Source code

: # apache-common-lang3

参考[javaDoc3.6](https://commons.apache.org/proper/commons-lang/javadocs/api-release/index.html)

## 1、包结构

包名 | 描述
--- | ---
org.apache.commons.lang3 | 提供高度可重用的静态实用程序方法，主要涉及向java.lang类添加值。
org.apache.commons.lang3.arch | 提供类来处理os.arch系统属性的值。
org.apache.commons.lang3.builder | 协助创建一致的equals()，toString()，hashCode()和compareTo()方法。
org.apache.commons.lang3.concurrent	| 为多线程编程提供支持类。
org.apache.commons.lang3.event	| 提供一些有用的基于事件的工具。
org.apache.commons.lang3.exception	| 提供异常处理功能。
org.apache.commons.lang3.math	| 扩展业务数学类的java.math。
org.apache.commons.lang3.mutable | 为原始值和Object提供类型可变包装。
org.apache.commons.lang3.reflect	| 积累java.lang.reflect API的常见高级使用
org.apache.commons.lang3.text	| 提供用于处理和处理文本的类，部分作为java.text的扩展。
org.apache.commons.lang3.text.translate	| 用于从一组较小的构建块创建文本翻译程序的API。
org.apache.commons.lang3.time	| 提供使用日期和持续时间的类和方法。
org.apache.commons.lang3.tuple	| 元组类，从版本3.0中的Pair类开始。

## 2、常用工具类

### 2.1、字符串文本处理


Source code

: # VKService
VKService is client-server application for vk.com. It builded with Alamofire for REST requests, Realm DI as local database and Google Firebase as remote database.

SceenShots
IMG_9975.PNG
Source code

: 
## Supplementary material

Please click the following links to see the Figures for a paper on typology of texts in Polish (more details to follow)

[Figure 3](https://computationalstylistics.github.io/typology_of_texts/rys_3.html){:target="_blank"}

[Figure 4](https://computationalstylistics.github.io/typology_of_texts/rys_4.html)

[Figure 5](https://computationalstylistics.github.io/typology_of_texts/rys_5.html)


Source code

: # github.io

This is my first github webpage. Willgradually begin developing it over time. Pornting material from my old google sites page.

* * * * * * * * *

> _Task details_
Every line of the listing that holds "computationalstylistics" counts once. Say how many such lines there are, using only a number.

> _Exercise result_
3